"Frank's skill in asking the right questions is un-mistakable, and is at the core of his leadership philosophy.

The power of these questions cannot be underestimated, especially if you want to lead and not manage."
—John Cave
Westhaven Worldwide Logistics

This is an excerpt from Frank's book
Stop Telling... Start Leading!
The Art of Managing People by Asking Questions

Management and Management functions

Which developments led in practice to the irreversible separating of management functions and to the development of an own management style?

    First, let's start off by defining both terms:


    Because no individual can effectively lead a large-scale enterprise single-handedly, the duties and tasks of management get split into several sub-tasks. Those sub-tasks will then be planned and executed within clearly defined borders from (and for) several individuals. The result is a system determined to carry out individual, social, political, economical, environmental and ethical goals. That may sound lofty, but when you think about it, this really is the core of a successful, responsible, forward-thinking business. To reach these goals, the key resources have to be found, secured, procured, processed and used in the most effective way possible.

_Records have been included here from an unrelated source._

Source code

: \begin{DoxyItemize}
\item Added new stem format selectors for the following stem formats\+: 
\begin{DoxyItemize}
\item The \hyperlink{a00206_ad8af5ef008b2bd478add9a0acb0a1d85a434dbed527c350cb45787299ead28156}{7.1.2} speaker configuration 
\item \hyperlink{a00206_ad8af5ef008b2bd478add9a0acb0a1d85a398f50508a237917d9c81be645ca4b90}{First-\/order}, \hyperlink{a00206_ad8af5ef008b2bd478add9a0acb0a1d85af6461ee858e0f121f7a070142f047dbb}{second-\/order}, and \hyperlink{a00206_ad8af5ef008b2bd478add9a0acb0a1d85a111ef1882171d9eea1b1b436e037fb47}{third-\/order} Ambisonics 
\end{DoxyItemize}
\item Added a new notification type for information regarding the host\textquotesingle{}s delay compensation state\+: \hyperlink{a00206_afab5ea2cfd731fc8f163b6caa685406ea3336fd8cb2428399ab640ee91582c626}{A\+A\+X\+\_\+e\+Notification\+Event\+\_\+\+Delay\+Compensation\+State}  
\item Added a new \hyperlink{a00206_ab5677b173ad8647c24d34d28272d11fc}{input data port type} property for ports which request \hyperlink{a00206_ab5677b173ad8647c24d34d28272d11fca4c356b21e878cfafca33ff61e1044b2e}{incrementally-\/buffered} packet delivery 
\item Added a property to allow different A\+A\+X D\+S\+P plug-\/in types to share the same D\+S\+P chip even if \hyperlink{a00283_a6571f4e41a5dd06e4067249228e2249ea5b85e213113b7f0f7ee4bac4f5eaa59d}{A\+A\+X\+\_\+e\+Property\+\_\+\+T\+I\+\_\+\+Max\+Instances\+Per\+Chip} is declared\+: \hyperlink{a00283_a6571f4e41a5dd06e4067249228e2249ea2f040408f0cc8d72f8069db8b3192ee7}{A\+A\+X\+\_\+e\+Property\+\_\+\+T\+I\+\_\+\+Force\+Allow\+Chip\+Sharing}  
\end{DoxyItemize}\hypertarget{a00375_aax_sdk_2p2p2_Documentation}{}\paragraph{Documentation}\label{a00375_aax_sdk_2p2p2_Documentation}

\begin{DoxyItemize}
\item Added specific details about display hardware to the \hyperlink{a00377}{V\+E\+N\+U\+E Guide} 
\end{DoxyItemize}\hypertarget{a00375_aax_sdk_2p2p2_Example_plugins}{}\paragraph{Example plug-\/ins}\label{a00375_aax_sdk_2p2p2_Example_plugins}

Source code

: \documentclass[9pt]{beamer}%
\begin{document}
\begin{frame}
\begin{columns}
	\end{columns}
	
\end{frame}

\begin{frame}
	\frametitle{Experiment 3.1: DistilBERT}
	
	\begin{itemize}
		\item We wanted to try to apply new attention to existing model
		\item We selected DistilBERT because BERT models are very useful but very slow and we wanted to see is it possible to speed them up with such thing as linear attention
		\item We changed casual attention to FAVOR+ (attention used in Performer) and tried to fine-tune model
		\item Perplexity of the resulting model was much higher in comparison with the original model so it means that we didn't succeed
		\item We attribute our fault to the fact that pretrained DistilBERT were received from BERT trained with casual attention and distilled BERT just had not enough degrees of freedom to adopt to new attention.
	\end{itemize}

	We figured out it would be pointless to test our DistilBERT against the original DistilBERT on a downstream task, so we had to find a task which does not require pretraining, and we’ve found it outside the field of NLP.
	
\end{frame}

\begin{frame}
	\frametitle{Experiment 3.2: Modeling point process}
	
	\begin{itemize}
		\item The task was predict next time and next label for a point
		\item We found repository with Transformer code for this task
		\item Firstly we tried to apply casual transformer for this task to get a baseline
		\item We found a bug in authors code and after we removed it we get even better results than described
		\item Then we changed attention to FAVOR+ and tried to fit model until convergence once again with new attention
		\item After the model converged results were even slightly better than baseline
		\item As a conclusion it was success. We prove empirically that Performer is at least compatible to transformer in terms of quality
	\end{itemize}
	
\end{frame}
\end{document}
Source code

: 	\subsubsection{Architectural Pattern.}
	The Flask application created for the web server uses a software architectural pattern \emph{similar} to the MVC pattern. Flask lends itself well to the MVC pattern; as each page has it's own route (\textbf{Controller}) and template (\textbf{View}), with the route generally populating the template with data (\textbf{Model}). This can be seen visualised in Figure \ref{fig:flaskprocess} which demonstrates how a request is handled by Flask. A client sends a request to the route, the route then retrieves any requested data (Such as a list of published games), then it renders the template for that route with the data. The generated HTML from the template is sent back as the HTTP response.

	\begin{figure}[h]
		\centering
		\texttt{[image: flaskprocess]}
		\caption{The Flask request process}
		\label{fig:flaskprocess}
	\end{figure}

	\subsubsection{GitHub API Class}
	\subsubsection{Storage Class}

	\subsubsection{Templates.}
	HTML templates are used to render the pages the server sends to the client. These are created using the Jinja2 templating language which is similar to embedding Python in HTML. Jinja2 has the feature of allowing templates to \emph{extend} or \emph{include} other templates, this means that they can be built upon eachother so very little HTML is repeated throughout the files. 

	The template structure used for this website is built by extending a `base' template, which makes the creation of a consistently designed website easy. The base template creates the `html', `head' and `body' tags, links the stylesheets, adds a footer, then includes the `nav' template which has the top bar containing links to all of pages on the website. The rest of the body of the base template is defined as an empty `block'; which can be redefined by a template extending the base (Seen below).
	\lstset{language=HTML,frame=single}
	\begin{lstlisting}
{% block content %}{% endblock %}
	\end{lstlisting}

    Let's take a look at a dictionary definition of management:

    "Management"—(from Latin manus agere "to lead by the hand", guidance) characterizes either the group leading an organization or the associated activities and tasks to run an organization (planning, execution, control and adjustment of measures to ensure the well being of the organization).

Management functions

    Traditional management theory tells us that the typical management functions are:
  1. Planning
  2. Organization
  3. Employment
  4. Guidance
  5. Controlling

    These functions are valid, and it's useful to step back and explore where they originated.

    Going back in history, we can see the first stirrings of what we call management quite early. Such enormous projects as the building of the pyramids or the construction of the Roman aqueducts required workers of varying degrees of skills to supply the actual labor. That labor was overseen by people who ensured that productivity was high.

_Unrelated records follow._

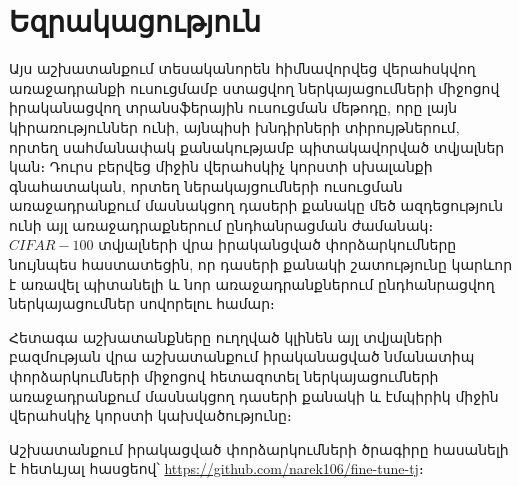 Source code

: \documentclass[12pt]{article}
\begin{document}
\pagebreak

\section*{\hfill Եզրակացություն \hfill} \noindent
{}
{}


\par Այս աշխատանքում տեսականորեն հիմնավորվեց վերահսկվող առաջադրանքի ուսուցմամբ ստացվող ներկայացումների միջոցով իրականացվող տրանսֆերային ուսուցման մեթոդը, որը լայն կիրառություններ ունի, այնպիսի խնդիրների տիրույթներում, որտեղ սահմանափակ քանակությամբ պիտակավորված տվյալներ կան։ Դուրս բերվեց միջին վերահսկիչ կորստի սխալանքի գնահատական, որտեղ ներակայցումների ուսուցման առաջադրանքում մասնակցող դասերի քանակը մեծ ազդեցություն ունի այլ առաջադրաքներում ընդհանրացման ժամանակ։ $CIFAR-100$ տվյալների վրա իրականցված փորձարկումները նույնպես հաստատեցին, որ դասերի քանակի շատությունը կարևոր է  առավել պիտանելի և նոր առաջադրանքներում ընդհանրացվող ներկայացումներ սովորելու համար։
\par Հետագա աշխատանքները ուղղված կլինեն այլ տվյալների բազմության վրա աշխատանքում իրականացված նմանատիպ փորձարկումների միջոցով հետազոտել ներկայացումների առաջադրանքում մասնակցող դասերի քանակի և էմպիրիկ միջին վերահսկիչ կորստի կախվածությունը։

Աշխատանքում իրակացված փորձարկումների ծրագիրը հասանելի է հետևյալ հասցեով՝ \url{https://github.com/narek106/fine-tune-tj}։
  
\end{document}

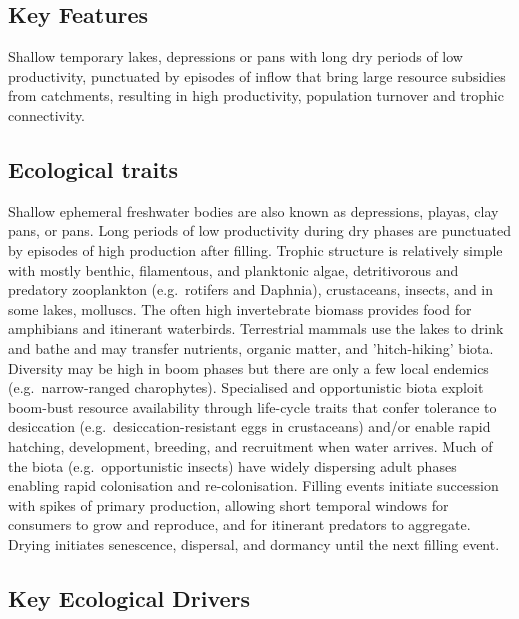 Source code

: \documentclass[
  letterpaper,
  DIV=11,
  numbers=noendperiod]{scrartcl}
\begin{document}
\subsection{Key Features}\label{key-features-12}

Shallow temporary lakes, depressions or pans with long dry periods of
low productivity, punctuated by episodes of inflow that bring large
resource subsidies from catchments, resulting in high productivity,
population turnover and trophic connectivity.

\subsection{Ecological traits}\label{ecological-traits-12}

Shallow ephemeral freshwater bodies are also known as depressions,
playas, clay pans, or pans. Long periods of low productivity during dry
phases are punctuated by episodes of high production after filling.
Trophic structure is relatively simple with mostly benthic, filamentous,
and planktonic algae, detritivorous and predatory zooplankton
(e.g.~rotifers and Daphnia), crustaceans, insects, and in some lakes,
molluscs. The often high invertebrate biomass provides food for
amphibians and itinerant waterbirds. Terrestrial mammals use the lakes
to drink and bathe and may transfer nutrients, organic matter, and
'hitch-hiking' biota. Diversity may be high in boom phases but there are
only a few local endemics (e.g.~narrow-ranged charophytes). Specialised
and opportunistic biota exploit boom-bust resource availability through
life-cycle traits that confer tolerance to desiccation
(e.g.~desiccation-resistant eggs in crustaceans) and/or enable rapid
hatching, development, breeding, and recruitment when water arrives.
Much of the biota (e.g.~opportunistic insects) have widely dispersing
adult phases enabling rapid colonisation and re-colonisation. Filling
events initiate succession with spikes of primary production, allowing
short temporal windows for consumers to grow and reproduce, and for
itinerant predators to aggregate. Drying initiates senescence,
dispersal, and dormancy until the next filling event.

\subsection{Key Ecological Drivers}\label{key-ecological-drivers-12}
\end{document}
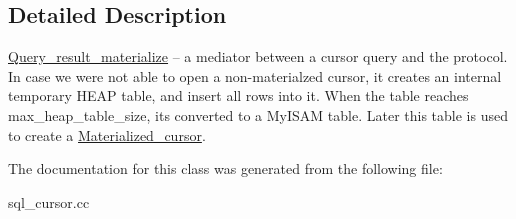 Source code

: \subsection{Detailed Description}
\mbox{\hyperlink{classQuery__result__materialize}{Query\+\_\+result\+\_\+materialize}} -- a mediator between a cursor query and the protocol. In case we were not able to open a non-\/materialzed cursor, it creates an internal temporary H\+E\+AP table, and insert all rows into it. When the table reaches max\+\_\+heap\+\_\+table\+\_\+size, it\textquotesingle{}s converted to a My\+I\+S\+AM table. Later this table is used to create a \mbox{\hyperlink{classMaterialized__cursor}{Materialized\+\_\+cursor}}. 

The documentation for this class was generated from the following file\+:\begin{DoxyCompactItemize}
\item 
sql\+\_\+cursor.\+cc\end{DoxyCompactItemize}
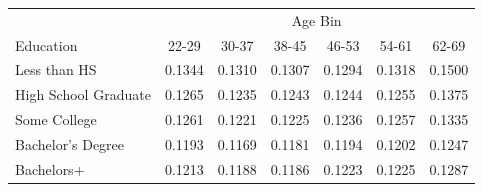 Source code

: \begin{tabular}{lcccccc}
\hline\hline
 & \multicolumn{6}{c}{Age Bin} \\
Education & 22-29 & 30-37 & 38-45 & 46-53 & 54-61 & 62-69 \\
\hline
Less than HS&0.1344&0.1310&0.1307&0.1294&0.1318&0.1500\\
High School Graduate&0.1265&0.1235&0.1243&0.1244&0.1255&0.1375\\
Some College&0.1261&0.1221&0.1225&0.1236&0.1257&0.1335\\
Bachelor's Degree&0.1193&0.1169&0.1181&0.1194&0.1202&0.1247\\
Bachelors+&0.1213&0.1188&0.1186&0.1223&0.1225&0.1287\\
\hline\hline
\end{tabular}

    The gains made in "management" in ancient Europe and Asia were countered by setbacks during the Middle Ages. There were no societies like the Roman or Egyptian empires to oversee the creation or completion of great undertakings. The economy was more centered on individual activity.

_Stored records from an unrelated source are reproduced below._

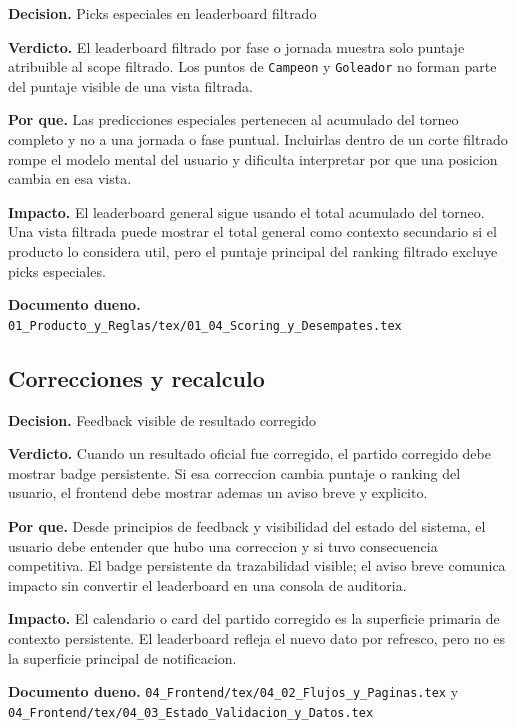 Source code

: \begin{docnote}
\textbf{Decision.} Picks especiales en leaderboard filtrado

\textbf{Verdicto.} El leaderboard filtrado por fase o jornada muestra solo puntaje atribuible al scope filtrado. Los puntos de \texttt{Campeon} y \texttt{Goleador} no forman parte del puntaje visible de una vista filtrada.

\textbf{Por que.} Las predicciones especiales pertenecen al acumulado del torneo completo y no a una jornada o fase puntual. Incluirlas dentro de un corte filtrado rompe el modelo mental del usuario y dificulta interpretar por que una posicion cambia en esa vista.

\textbf{Impacto.} El leaderboard general sigue usando el total acumulado del torneo. Una vista filtrada puede mostrar el total general como contexto secundario si el producto lo considera util, pero el puntaje principal del ranking filtrado excluye picks especiales.

\textbf{Documento dueno.} \texttt{01\_Producto\_y\_Reglas/tex/01\_04\_Scoring\_y\_Desempates.tex}
\end{docnote}

\subsection{Correcciones y recalculo}

\begin{docnote}
\textbf{Decision.} Feedback visible de resultado corregido

\textbf{Verdicto.} Cuando un resultado oficial fue corregido, el partido corregido debe mostrar badge persistente. Si esa correccion cambia puntaje o ranking del usuario, el frontend debe mostrar ademas un aviso breve y explicito.

\textbf{Por que.} Desde principios de feedback y visibilidad del estado del sistema, el usuario debe entender que hubo una correccion y si tuvo consecuencia competitiva. El badge persistente da trazabilidad visible; el aviso breve comunica impacto sin convertir el leaderboard en una consola de auditoria.

\textbf{Impacto.} El calendario o card del partido corregido es la superficie primaria de contexto persistente. El leaderboard refleja el nuevo dato por refresco, pero no es la superficie principal de notificacion.

\textbf{Documento dueno.} \texttt{04\_Frontend/tex/04\_02\_Flujos\_y\_Paginas.tex} y \texttt{04\_Frontend/tex/04\_03\_Estado\_Validacion\_y\_Datos.tex}
\end{docnote}

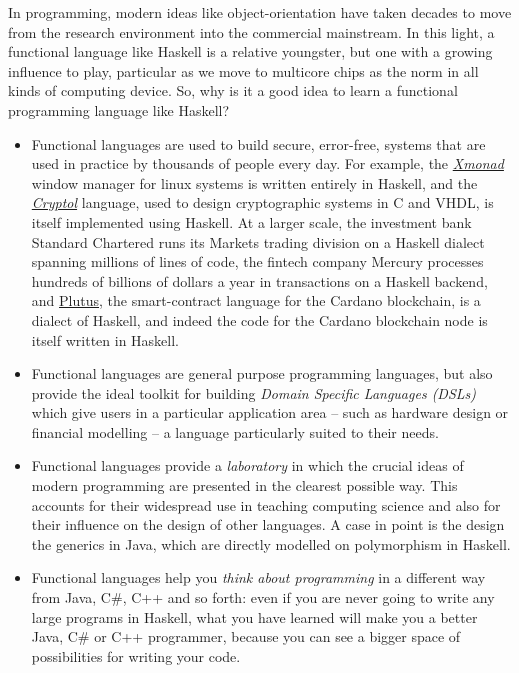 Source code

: In programming, modern ideas like object-orientation have
taken decades to move from the research environment into the commercial mainstream.
In this light, a functional language like Haskell is a relative
youngster, but one with a growing influence to play, particular as we move to multicore chips as the norm in all kinds of computing device.
So, why is it a good idea to learn a functional programming language like Haskell?
\begin{itemize}
\item 
Functional languages are used to build secure, error-free, systems that are used in practice by thousands of people every day. For example, the \href{https://xmonad.org}{\emph{Xmonad}} window manager for linux systems is written entirely in Haskell, and the \href{https://github.com/GaloisInc/cryptol}{\emph{Cryptol}} language, used to design cryptographic systems in C and VHDL, is itself implemented using Haskell. At a larger scale, the investment bank Standard Chartered runs its Markets trading division on a Haskell dialect spanning millions of lines of code, the fintech company Mercury processes hundreds of billions of dollars a year in transactions on a Haskell backend, and \href{https://docs.cardano.org/developer-resources/smart-contracts/plutus}{Plutus}, the smart-contract language for the Cardano blockchain, is a dialect of Haskell, and indeed the code for the Cardano blockchain node is itself written in Haskell.
\item
Functional languages are general purpose programming languages, but also provide the ideal toolkit for building \emph{Domain Specific Languages (DSLs)} which give users in a particular application area -- such as hardware design or financial modelling -- a language particularly suited to their needs.
\item
Functional languages provide a \emph{laboratory} in which the crucial ideas of
modern programming are presented in the clearest possible way. This
accounts for their widespread use in teaching computing science and
also for their influence on the design of other languages. A case in
point is the design the generics in Java, which are directly
modelled on polymorphism in Haskell.
\item
Functional languages help you \emph{think about programming} in a different way from Java, C\#, C++ and so forth: even if you are never going to write any large programs in Haskell, what you have learned will make you a better Java, C\# or C++ programmer, because you can see a bigger space of possibilities for writing your code.

\end{itemize}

    Until relatively recently, in fact, production was primarily a local activity; craftspeople and artisans produced goods on a small scale. The individual owner/artisan completely controlled production—manufacturing, selling, repairing, and creating new products. Various aspects of the production process might be delegated, usually to family members. Artisans trained others to produce by taking on apprentices; often, apprenticeships were handed down from generation to generation in the same family. The artisan served as a sort of "guidance worker" to the apprentice.

Are there "guidance workers" in your company?

    Beginning in the late 18th century, when social, political, economic, and technological changes heralded the Industrial Revolution, the concept of management as we know it today started taking shape. The Industrial Revolution spurred on the now common practice of division of labor, thanks in part to the invention of machines that could do the most onerous and time-consuming tasks. As a result, workers became specialized, often in single, simple and easy-to-learn tasks. This increased the distance between the apprentice and the guidance worker. One negative side effect of this was that the individual worker lost the opportunity to be involved with the complete production process. This created the need for more experienced workers (often who had been given the more traditional apprenticeship training) to lead and oversee the production. A positive side effect of this arrangement was that production increased, sometimes dramatically. The combination of increased mechanization and increased capacity to produce meant that more raw materials were needed (never mind the new machines). The results? Manufacturers needed more capital. Because the volume of capital was so much larger, it became clear that people would be needed to manage the financial aspects of the business. Eventually, management became an essential component in planning, organization, and controlling.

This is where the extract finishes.